Supplied records:
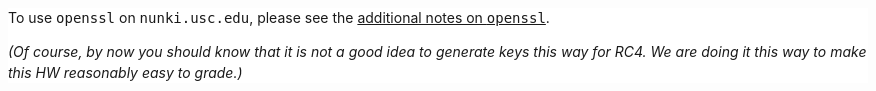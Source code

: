 <P>

To use <TT>openssl</TT> on <TT>nunki.usc.edu</TT>, please
see the <A HREF="../../openssl.html">additional notes on <TT>openssl</TT></A>.

<P>

<I>(Of course, by now you should know that it is not a good idea to generate
keys this way for RC4.  We are doing it this way to make this HW reasonably
easy to grade.)</I>
            </TD>
        </TR>
        <TR><TD>&nbsp;</TD></TR>
      
</BODY>
</HTML>

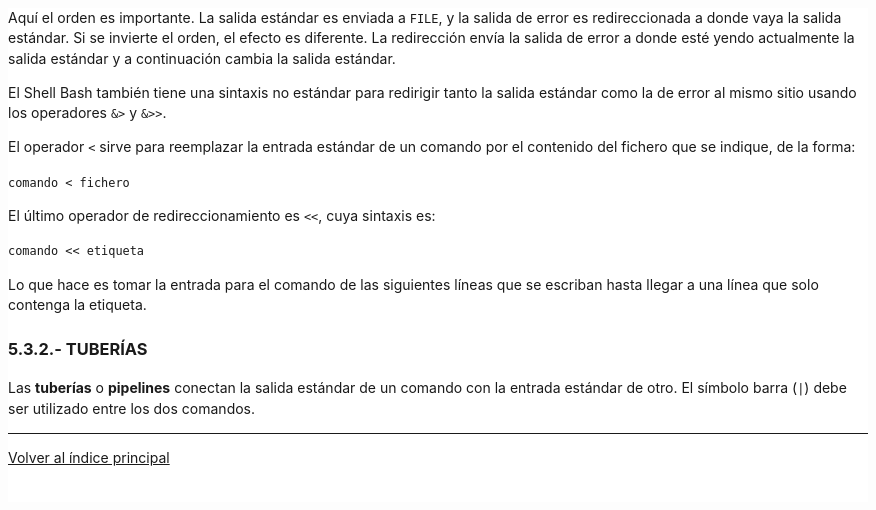 Aquí el orden es importante. La salida estándar es enviada a `FILE`, y la salida de error es redireccionada a donde vaya la salida estándar. Si se invierte el orden, el efecto es diferente. La redirección envía la salida de error a donde esté yendo actualmente la salida estándar y a continuación cambia la salida estándar.
 
El Shell Bash también tiene una sintaxis no estándar para redirigir tanto la salida estándar como la de error al mismo sitio usando los operadores `&>` y `&>>`.

El operador `<` sirve para reemplazar la entrada estándar de un comando por el contenido del fichero que se indique, de la forma:

```
comando < fichero
```

El último operador de redireccionamiento es `<<`, cuya sintaxis es:

```
comando << etiqueta
```

Lo que hace es tomar la entrada para el comando de las siguientes líneas que se escriban hasta llegar a una línea que solo contenga la etiqueta.
 

### 5.3.2.- TUBERÍAS

Las **tuberías** o **pipelines** conectan la salida estándar de un comando con la entrada estándar de otro. El símbolo barra (`|`) debe ser utilizado entre los dos comandos.
 



***
[Volver al índice principal](index_UT10.md)


 


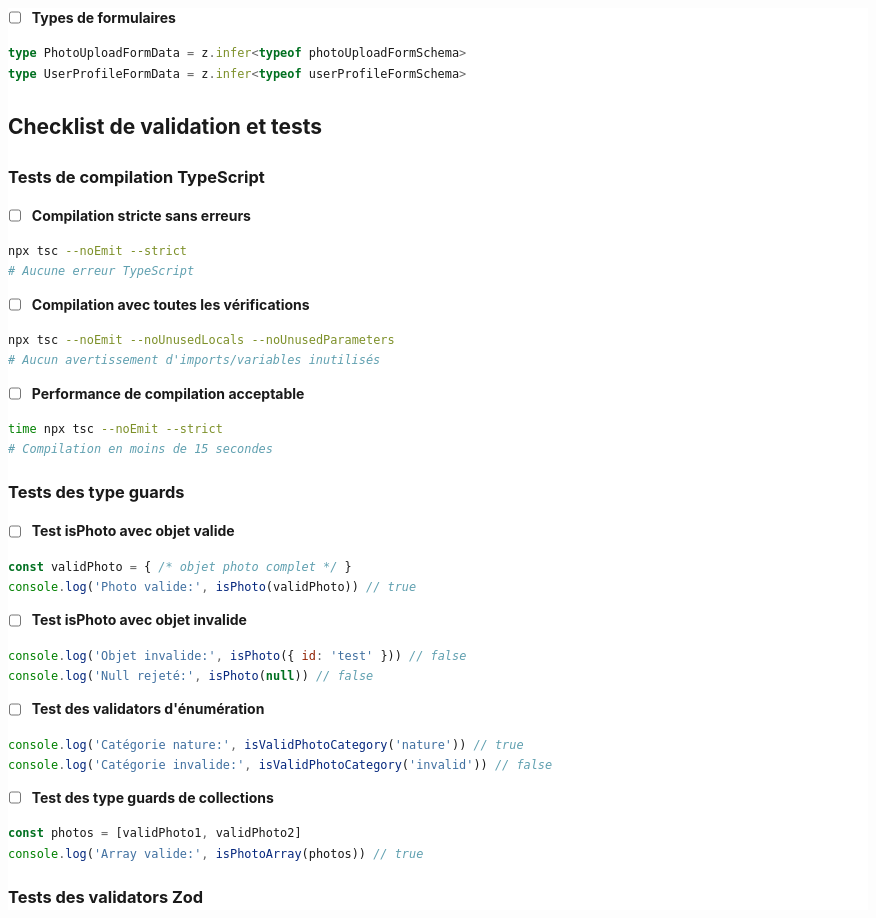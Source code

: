 - [ ] **Types de formulaires**
```typescript
type PhotoUploadFormData = z.infer<typeof photoUploadFormSchema>
type UserProfileFormData = z.infer<typeof userProfileFormSchema>
```

## Checklist de validation et tests

### Tests de compilation TypeScript

- [ ] **Compilation stricte sans erreurs**
```bash
npx tsc --noEmit --strict
# Aucune erreur TypeScript
```

- [ ] **Compilation avec toutes les vérifications**
```bash
npx tsc --noEmit --noUnusedLocals --noUnusedParameters
# Aucun avertissement d'imports/variables inutilisés
```

- [ ] **Performance de compilation acceptable**
```bash
time npx tsc --noEmit --strict
# Compilation en moins de 15 secondes
```

### Tests des type guards

- [ ] **Test isPhoto avec objet valide**
```javascript
const validPhoto = { /* objet photo complet */ }
console.log('Photo valide:', isPhoto(validPhoto)) // true
```

- [ ] **Test isPhoto avec objet invalide**
```javascript
console.log('Objet invalide:', isPhoto({ id: 'test' })) // false
console.log('Null rejeté:', isPhoto(null)) // false
```

- [ ] **Test des validators d'énumération**
```javascript
console.log('Catégorie nature:', isValidPhotoCategory('nature')) // true
console.log('Catégorie invalide:', isValidPhotoCategory('invalid')) // false
```

- [ ] **Test des type guards de collections**
```javascript
const photos = [validPhoto1, validPhoto2]
console.log('Array valide:', isPhotoArray(photos)) // true
```

### Tests des validators Zod
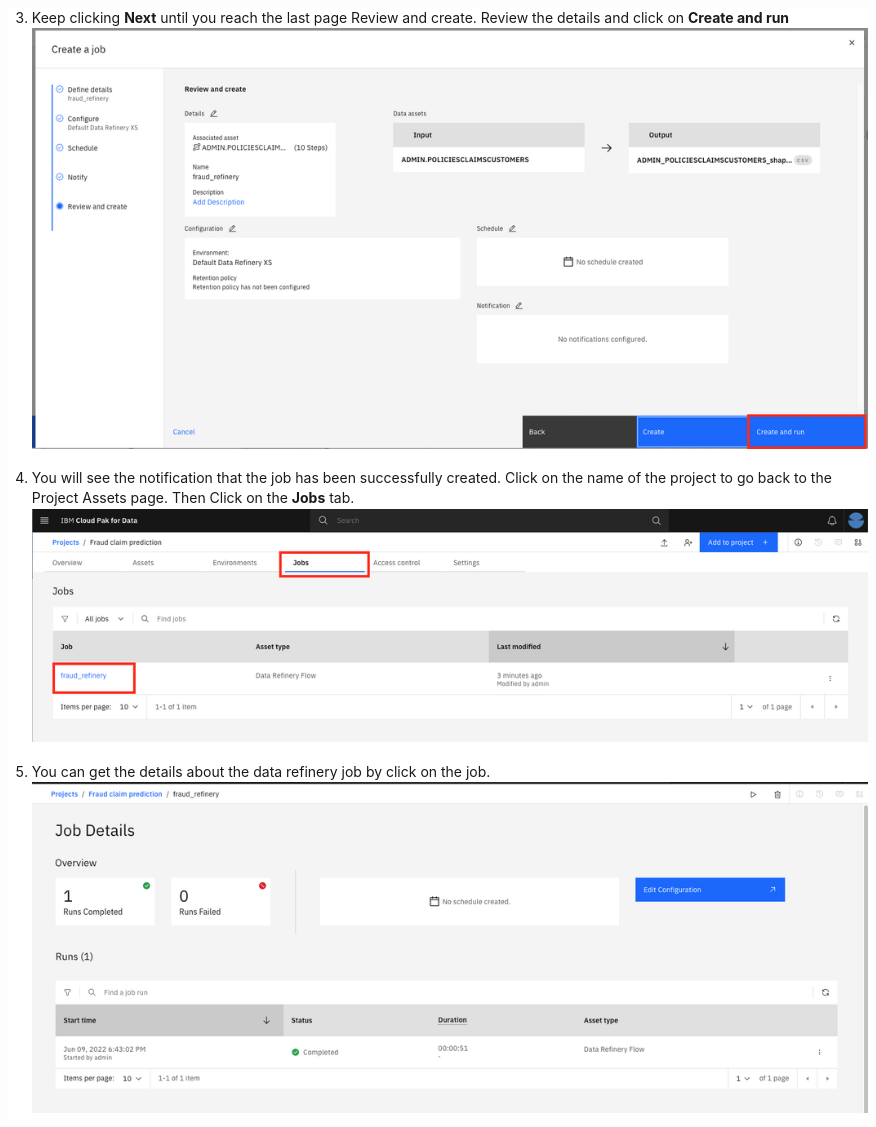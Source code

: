 3. Keep clicking **Next** until you reach the last page Review and create. Review the details and click on **Create and run**
![create_run](images/data_refinery/create_run.png)

4. You will see the notification that the job has been successfully created. Click on the name of the project to go back to the Project Assets page. Then Click on the **Jobs** tab. 
![jobs_tab](images/data_refinery/jobs_tab.png)

5. You can get the details about the data refinery job by click on the job. 
![job_details](images/data_refinery/job_details.png)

What the exercise asks: Within the material, how many lines hold the word "validators"? Only the number is needed.

Reply: 2